ABOUT THIS TASK
Please filter the data below down to the lines holding the string "must".

DATA EXTRACTS
↓
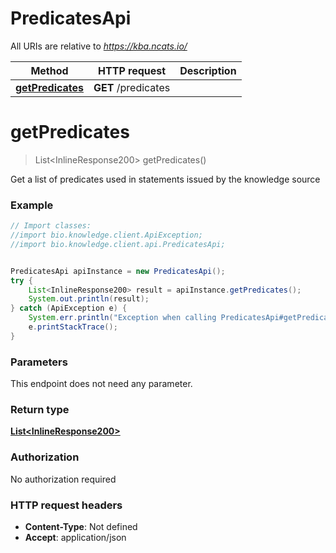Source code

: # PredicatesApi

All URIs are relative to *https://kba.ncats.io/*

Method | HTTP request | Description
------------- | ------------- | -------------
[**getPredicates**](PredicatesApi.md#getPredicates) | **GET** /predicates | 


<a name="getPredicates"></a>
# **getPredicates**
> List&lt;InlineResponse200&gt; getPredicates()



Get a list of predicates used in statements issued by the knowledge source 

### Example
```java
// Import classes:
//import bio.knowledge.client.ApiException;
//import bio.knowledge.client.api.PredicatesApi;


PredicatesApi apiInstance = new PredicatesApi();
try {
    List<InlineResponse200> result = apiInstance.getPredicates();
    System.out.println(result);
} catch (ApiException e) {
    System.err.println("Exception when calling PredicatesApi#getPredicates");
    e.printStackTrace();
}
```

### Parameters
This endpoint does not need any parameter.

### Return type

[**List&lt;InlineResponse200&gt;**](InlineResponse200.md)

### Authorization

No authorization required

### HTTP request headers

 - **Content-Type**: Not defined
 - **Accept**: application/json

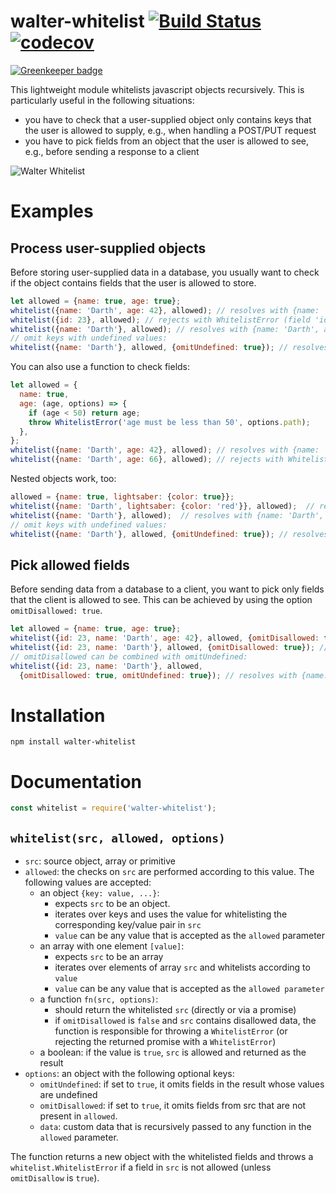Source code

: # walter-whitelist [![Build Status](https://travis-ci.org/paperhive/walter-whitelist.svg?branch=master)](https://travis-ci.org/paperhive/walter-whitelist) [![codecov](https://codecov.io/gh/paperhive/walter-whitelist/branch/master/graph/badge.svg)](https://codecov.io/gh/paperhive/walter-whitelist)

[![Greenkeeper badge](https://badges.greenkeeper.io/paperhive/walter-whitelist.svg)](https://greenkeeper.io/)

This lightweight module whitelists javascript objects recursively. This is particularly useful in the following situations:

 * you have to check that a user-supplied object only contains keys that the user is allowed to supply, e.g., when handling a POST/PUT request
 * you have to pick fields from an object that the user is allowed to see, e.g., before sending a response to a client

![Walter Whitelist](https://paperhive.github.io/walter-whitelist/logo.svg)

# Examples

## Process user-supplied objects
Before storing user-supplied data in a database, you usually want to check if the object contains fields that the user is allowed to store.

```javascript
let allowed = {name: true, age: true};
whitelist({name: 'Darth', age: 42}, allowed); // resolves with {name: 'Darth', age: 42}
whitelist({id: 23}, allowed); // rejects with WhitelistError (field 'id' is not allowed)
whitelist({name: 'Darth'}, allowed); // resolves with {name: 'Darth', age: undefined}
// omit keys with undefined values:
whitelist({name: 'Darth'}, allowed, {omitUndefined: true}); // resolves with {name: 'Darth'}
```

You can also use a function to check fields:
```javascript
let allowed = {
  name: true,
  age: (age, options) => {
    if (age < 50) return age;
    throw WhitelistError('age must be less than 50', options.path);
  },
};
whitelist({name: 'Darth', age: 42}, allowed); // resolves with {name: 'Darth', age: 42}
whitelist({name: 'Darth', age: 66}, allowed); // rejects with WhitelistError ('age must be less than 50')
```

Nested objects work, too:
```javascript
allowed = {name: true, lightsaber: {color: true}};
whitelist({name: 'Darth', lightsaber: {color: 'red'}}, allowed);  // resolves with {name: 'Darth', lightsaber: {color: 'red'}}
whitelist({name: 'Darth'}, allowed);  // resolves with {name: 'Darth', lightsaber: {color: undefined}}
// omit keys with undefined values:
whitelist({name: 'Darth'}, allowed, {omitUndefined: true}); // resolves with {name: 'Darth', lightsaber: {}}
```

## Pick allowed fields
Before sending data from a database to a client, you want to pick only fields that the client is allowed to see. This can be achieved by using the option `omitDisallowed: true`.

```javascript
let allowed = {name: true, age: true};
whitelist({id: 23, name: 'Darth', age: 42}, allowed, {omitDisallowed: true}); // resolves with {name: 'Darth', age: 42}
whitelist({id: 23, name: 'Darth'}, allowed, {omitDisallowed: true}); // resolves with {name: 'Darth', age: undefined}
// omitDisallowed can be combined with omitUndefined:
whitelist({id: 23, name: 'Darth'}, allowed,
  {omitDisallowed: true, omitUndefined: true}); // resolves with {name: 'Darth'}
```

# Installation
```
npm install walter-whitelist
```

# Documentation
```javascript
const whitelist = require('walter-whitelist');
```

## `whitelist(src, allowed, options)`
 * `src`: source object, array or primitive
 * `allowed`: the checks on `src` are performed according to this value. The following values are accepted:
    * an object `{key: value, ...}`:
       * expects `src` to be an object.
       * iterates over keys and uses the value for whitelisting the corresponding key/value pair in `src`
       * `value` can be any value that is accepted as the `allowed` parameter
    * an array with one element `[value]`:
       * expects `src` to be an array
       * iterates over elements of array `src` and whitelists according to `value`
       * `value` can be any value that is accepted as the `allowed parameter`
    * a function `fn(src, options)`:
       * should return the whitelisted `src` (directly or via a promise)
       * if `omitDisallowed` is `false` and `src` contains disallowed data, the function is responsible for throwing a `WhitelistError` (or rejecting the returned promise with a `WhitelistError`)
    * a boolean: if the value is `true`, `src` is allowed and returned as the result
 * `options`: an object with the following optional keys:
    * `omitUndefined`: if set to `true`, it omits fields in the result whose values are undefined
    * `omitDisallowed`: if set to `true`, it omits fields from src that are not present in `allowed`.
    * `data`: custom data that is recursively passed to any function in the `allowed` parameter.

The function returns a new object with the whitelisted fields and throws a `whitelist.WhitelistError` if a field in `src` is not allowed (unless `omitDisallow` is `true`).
↑
RESULT OF THE TASK
    throw WhitelistError('age must be less than 50', options.path);
whitelist({name: 'Darth', age: 66}, allowed); // rejects with WhitelistError ('age must be less than 50')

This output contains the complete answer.